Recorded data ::

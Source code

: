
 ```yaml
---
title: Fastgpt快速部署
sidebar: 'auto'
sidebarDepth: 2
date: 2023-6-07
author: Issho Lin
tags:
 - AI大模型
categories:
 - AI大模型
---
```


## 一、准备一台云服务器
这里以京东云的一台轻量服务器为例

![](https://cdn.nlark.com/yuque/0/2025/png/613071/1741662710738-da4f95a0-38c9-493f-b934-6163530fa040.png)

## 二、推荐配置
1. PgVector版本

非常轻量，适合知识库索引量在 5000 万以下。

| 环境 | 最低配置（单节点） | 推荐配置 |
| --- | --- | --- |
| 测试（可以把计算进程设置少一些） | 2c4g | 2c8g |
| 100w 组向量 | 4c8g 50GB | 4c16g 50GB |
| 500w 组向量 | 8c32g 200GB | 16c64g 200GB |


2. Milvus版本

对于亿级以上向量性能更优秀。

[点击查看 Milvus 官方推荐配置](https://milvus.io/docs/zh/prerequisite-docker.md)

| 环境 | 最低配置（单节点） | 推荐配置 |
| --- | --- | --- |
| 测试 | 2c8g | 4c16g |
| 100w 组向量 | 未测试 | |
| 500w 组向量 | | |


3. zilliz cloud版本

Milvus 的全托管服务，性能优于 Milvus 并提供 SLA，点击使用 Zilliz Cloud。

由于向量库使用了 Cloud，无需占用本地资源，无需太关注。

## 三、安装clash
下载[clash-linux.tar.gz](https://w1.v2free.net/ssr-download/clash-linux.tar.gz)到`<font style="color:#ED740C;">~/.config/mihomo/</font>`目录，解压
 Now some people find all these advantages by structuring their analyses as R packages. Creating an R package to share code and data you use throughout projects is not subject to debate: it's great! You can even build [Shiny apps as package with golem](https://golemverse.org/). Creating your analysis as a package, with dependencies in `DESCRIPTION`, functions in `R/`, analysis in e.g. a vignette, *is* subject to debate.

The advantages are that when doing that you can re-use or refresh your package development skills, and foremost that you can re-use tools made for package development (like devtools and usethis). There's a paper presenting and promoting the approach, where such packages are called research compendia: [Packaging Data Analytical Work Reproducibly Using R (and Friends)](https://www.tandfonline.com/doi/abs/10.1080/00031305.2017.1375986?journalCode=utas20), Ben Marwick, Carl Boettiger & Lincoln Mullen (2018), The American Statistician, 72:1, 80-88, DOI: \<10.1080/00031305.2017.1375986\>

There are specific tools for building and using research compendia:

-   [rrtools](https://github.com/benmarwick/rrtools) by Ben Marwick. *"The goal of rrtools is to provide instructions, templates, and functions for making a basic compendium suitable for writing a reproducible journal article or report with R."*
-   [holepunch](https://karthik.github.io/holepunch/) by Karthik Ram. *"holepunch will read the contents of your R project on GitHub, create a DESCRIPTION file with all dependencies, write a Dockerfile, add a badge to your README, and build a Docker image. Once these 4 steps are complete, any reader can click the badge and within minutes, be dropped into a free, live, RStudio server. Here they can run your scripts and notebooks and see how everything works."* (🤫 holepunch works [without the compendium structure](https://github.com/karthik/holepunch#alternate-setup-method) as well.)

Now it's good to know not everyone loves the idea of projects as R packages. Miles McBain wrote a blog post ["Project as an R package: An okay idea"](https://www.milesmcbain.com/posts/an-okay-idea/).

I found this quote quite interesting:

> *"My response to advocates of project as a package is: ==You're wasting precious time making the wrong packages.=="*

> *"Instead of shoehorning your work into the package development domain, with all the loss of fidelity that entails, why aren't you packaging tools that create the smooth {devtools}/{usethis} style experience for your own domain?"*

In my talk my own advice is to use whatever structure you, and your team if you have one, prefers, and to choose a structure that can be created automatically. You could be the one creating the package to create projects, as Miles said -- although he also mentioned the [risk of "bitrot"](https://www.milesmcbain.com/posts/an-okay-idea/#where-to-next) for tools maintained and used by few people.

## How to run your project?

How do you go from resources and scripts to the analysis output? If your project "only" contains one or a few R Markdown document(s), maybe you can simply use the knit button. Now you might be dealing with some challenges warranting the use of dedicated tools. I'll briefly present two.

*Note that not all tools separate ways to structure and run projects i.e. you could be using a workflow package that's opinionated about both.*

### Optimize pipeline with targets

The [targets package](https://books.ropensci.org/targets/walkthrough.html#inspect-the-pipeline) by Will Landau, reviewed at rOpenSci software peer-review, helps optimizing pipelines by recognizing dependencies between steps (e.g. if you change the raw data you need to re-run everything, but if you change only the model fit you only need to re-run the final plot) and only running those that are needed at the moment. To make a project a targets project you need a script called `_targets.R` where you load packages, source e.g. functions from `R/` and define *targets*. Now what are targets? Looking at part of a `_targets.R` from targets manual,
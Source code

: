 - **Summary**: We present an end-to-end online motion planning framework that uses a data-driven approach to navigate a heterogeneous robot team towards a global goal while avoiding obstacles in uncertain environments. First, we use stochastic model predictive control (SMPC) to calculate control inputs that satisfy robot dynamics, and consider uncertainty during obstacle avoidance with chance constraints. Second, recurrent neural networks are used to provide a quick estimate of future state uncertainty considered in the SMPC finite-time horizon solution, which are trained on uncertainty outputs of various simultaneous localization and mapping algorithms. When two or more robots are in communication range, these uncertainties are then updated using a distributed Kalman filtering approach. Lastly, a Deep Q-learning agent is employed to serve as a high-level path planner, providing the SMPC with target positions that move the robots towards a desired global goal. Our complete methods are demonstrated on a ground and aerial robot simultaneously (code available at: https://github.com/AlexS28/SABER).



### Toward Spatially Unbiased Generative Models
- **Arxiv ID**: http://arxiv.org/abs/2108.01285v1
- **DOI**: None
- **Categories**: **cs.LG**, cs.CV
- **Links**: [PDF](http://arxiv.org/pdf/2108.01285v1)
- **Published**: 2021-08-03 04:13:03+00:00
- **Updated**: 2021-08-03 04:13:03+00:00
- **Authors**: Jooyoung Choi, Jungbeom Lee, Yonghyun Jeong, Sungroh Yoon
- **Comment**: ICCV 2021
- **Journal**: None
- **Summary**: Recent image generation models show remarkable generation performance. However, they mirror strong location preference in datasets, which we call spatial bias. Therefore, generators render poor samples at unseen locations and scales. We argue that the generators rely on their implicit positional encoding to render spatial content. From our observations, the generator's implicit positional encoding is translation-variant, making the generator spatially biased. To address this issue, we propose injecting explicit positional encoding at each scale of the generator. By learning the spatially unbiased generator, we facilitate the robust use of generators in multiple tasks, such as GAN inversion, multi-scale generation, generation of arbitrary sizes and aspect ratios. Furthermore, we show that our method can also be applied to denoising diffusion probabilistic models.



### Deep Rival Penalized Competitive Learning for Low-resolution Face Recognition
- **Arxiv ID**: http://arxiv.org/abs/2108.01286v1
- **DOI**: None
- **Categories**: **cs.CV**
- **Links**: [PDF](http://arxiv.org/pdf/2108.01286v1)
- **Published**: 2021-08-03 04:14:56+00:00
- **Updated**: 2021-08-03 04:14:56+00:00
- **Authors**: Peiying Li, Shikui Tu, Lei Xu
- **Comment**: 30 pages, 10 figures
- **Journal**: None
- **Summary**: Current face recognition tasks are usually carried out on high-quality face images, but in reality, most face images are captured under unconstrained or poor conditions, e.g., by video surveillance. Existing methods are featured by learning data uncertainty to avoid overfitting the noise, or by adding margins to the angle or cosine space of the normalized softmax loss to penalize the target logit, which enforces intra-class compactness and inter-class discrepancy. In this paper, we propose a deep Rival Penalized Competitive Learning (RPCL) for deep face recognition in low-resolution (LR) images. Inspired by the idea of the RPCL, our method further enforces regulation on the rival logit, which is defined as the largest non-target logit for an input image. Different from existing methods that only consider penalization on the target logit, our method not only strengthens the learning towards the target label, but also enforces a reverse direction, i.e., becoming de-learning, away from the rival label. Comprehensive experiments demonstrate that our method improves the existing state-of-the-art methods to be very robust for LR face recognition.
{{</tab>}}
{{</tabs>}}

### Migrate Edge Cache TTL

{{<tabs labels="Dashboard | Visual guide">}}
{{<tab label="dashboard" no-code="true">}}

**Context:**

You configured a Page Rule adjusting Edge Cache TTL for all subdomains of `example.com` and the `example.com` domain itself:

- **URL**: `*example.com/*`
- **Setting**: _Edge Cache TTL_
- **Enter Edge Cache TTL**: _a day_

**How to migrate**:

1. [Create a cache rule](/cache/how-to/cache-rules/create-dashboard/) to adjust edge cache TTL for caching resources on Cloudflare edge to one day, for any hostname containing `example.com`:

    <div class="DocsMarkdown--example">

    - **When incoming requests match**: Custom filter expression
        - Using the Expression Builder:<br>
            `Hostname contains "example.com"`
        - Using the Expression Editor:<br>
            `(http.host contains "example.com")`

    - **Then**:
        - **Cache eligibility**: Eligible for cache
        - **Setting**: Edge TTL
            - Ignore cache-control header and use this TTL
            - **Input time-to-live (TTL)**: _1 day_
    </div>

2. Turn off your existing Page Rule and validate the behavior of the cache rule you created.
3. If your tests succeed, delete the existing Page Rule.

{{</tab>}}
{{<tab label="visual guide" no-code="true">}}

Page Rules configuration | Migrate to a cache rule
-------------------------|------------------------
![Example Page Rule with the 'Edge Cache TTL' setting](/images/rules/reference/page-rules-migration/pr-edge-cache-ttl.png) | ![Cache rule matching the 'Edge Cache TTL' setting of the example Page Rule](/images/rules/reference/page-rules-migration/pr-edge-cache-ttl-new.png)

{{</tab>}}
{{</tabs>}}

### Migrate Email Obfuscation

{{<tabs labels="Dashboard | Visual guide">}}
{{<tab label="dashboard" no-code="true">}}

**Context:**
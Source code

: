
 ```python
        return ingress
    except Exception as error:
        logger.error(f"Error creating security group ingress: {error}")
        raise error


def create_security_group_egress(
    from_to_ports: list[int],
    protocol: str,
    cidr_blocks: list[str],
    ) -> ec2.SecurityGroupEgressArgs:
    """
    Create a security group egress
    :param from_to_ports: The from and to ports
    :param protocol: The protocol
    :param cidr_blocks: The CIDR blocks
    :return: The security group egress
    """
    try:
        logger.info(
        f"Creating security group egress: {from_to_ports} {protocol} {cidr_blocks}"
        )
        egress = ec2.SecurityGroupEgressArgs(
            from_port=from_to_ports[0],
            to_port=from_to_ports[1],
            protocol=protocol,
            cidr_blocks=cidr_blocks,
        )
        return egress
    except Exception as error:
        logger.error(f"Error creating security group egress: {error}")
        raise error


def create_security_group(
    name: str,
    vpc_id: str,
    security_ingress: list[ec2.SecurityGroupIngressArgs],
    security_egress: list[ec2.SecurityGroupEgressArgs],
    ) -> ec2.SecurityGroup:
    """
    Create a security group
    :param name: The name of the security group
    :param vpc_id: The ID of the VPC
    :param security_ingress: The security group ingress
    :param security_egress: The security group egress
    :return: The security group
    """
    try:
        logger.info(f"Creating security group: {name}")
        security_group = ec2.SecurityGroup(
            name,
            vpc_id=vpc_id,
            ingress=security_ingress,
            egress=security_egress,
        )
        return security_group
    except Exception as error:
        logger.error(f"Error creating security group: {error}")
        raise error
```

REQUIRED WORK :: Look for the string "arxiv" in the records, and copy every line where it is found.

SOLVED EXERCISE ::
- **Arxiv ID**: http://arxiv.org/abs/2108.01285v1
- **Links**: [PDF](http://arxiv.org/pdf/2108.01285v1)
- **Arxiv ID**: http://arxiv.org/abs/2108.01286v1
- **Links**: [PDF](http://arxiv.org/pdf/2108.01286v1)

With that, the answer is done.